During drilling operations, high drillstring vibrations may originate from various sources, namely, the bit-rock interaction, drillstring-wellbore contacts, stick-slip phenomena, fluid-structure interaction, and mass unbalances. Excessive vibrations may induce drilling equipment failures (fatigue, cracking, washouts, and ruptures), which can be costly and catastrophic. Therefore, it is crucial to accurately model the drillstring dynamics in order to help drilling engineers make better decisions and avoid harmful vibrational effects.

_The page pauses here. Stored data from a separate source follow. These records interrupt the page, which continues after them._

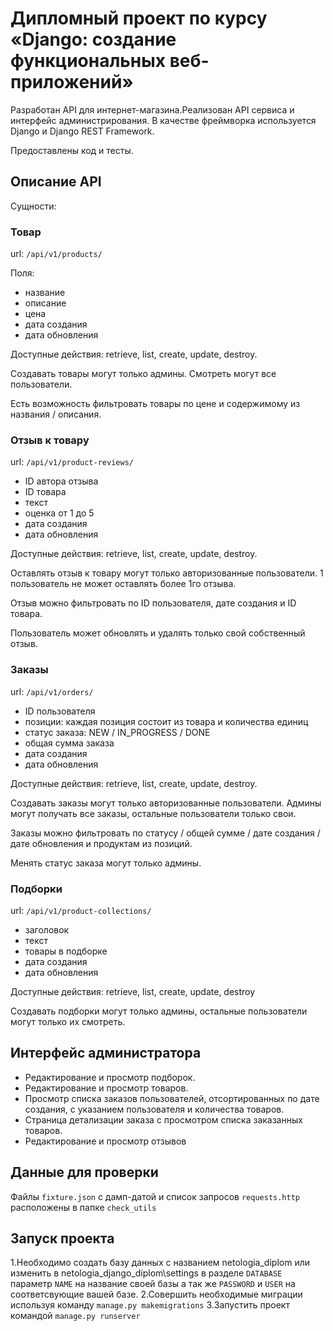 # Дипломный проект по курсу «Django: создание функциональных веб-приложений»
Разработан API для интернет-магазина.Реализован API сервиса и интерфейс администрирования. В качестве фреймворка используется Django и Django REST Framework.

Предоставлены код и тесты.

## Описание API

Сущности:

### Товар

url: `/api/v1/products/`

Поля:

- название
- описание
- цена
- дата создания
- дата обновления

Доступные действия: retrieve, list, create, update, destroy.

Создавать товары могут только админы. Смотреть могут все пользователи.

Есть возможность фильтровать товары по цене и содержимому из названия / описания.

### Отзыв к товару

url: `/api/v1/product-reviews/`

- ID автора отзыва
- ID товара
- текст
- оценка от 1 до 5
- дата создания
- дата обновления

Доступные действия: retrieve, list, create, update, destroy.

Оставлять отзыв к товару могут только авторизованные пользователи. 1 пользователь не может оставлять более 1го отзыва.

Отзыв можно фильтровать по ID пользователя, дате создания и ID товара.

Пользователь может обновлять и удалять только свой собственный отзыв.

### Заказы

url: `/api/v1/orders/`

- ID пользователя
- позиции: каждая позиция состоит из товара и количества единиц
- статус заказа: NEW / IN_PROGRESS / DONE
- общая сумма заказа
- дата создания
- дата обновления

Доступные действия: retrieve, list, create, update, destroy.

Создавать заказы могут только авторизованные пользователи. Админы могут получать все заказы, остальные пользователи только свои.

Заказы можно фильтровать по статусу / общей сумме / дате создания / дате обновления и продуктам из позиций.

Менять статус заказа могут только админы.

### Подборки

url: `/api/v1/product-collections/`

- заголовок
- текст
- товары в подборке
- дата создания
- дата обновления

Доступные действия: retrieve, list, create, update, destroy

Создавать подборки могут только админы, остальные пользователи могут только их смотреть.

## Интерфейс администратора

* Редактирование и просмотр подборок.
* Редактирование и просмотр товаров.
* Просмотр списка заказов пользователей, отсортированных по дате создания, с указанием пользователя и количества товаров.
* Страница детализации заказа с просмотром списка заказанных товаров.
* Редактирование и просмотр отзывов

## Данные для проверки
Файлы `fixture.json` с дамп-датой и список запросов `requests.http` расположены в папке `check_utils`

## Запуск проекта
1.Необходимо создать базу данных с названием netologia_diplom или изменить в netologia_django_diplom\settings в разделе `DATABASE` параметр `NAME` на название своей базы а так же `PASSWORD` и `USER` на соответсвующие вашей базе.
2.Совершить необходимые миграции используя команду `manage.py makemigrations`
3.Запустить проект командой `manage.py runserver`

This paper proposes a numerical model developed in the time domain to estimate the drillstring lateral, axial, and torsional dynamics. It is based on the finite element method coupled with the Craig-Bampton reduction method (Craig and Bampton 1968) to reduce computation time. The drillstring-wellbore contact forces are automatically determined and may occur on both tool-joints and drill pipe bodies, and the drilling fluid is accounted for by its inertial and frictional effects.

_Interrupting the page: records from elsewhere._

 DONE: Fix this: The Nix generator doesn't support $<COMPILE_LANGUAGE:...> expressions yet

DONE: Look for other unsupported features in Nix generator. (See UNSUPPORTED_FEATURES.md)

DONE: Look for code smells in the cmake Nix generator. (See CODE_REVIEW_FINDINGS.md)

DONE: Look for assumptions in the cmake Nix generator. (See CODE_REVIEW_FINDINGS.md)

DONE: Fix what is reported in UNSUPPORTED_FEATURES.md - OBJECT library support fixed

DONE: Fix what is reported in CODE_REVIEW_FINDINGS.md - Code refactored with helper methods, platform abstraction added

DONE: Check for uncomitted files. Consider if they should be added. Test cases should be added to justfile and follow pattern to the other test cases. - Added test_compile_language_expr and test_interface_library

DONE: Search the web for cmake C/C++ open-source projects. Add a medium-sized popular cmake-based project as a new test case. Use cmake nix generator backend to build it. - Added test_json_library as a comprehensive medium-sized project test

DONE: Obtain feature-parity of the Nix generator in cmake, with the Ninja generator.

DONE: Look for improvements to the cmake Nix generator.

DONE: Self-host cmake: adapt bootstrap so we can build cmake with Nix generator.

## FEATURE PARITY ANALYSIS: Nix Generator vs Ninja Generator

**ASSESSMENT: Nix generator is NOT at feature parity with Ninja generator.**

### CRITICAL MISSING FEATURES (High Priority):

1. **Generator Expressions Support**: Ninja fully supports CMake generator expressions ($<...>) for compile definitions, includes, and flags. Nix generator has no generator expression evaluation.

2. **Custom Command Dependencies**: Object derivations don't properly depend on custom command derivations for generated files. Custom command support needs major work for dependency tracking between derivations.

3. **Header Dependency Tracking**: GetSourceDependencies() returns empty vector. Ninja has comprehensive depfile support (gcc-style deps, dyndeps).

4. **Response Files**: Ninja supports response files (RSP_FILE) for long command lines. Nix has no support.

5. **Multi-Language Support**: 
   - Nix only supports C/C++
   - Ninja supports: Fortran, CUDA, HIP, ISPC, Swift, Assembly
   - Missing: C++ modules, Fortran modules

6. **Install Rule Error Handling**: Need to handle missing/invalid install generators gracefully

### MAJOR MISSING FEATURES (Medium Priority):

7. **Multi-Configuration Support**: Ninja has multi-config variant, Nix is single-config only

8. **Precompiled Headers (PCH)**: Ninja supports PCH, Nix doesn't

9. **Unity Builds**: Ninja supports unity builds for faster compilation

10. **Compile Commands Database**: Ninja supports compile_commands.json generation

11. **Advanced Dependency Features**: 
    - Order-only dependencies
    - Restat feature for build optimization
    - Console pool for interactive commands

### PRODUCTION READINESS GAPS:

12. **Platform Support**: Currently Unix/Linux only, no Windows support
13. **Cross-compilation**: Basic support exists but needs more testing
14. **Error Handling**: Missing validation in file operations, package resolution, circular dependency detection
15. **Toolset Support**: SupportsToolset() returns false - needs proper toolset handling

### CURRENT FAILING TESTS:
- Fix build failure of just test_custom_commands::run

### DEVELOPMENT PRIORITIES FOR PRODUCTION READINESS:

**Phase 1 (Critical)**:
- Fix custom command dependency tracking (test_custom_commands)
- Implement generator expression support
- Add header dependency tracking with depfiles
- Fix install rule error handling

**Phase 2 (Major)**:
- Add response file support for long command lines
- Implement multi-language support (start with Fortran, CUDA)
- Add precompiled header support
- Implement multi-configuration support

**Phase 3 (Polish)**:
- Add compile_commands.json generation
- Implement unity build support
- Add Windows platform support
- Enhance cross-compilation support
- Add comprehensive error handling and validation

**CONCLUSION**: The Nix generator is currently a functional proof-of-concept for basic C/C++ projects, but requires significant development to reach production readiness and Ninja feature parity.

The efficiency, accuracy, and predictive capacities of the model are assessed by comparing the computational results to downhole measurements for a case study of a non-conventional well. A good agreement for both lateral and torsional vibrations is obtained. The numerical results are used for a more detailed analysis on the lateral and torsional vibrations of the system. The evolution of lateral acceleration, from a forward to backward whirling tendency on the system, can then be assessed with the use of a spectral analysis.

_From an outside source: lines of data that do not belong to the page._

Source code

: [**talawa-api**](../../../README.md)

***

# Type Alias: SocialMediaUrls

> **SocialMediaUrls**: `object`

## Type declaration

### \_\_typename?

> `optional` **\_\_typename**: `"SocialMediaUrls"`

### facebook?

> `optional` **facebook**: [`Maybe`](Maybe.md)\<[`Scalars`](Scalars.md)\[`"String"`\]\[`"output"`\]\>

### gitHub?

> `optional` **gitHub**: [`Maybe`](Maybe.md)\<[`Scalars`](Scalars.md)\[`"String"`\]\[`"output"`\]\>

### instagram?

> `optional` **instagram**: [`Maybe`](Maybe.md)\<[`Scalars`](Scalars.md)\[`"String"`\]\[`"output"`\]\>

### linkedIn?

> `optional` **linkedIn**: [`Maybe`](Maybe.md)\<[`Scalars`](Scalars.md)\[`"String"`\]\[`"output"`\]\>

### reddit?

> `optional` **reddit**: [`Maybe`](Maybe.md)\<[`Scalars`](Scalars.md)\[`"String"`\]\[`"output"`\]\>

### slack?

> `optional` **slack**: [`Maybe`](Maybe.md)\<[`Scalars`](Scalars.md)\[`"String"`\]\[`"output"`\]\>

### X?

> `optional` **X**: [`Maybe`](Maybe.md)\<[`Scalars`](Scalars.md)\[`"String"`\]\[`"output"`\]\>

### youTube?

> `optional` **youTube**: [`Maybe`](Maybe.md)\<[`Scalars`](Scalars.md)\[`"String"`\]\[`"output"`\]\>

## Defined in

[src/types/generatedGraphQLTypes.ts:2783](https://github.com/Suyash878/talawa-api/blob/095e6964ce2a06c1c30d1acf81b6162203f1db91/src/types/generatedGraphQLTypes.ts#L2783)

The novelty of this dynamics model is that it can portray a realistic geometry of a drilling assembly in 3D curved wells with the fluid presence and gives a complete study of the coupling phenomena between the axial, torsional, and lateral vibrations. The use of this novel dynamics model along with downhole data acquisition and wired pipe technology is one of the essential steps towards drilling automation to provide a better mitigation of drillstring vibrations.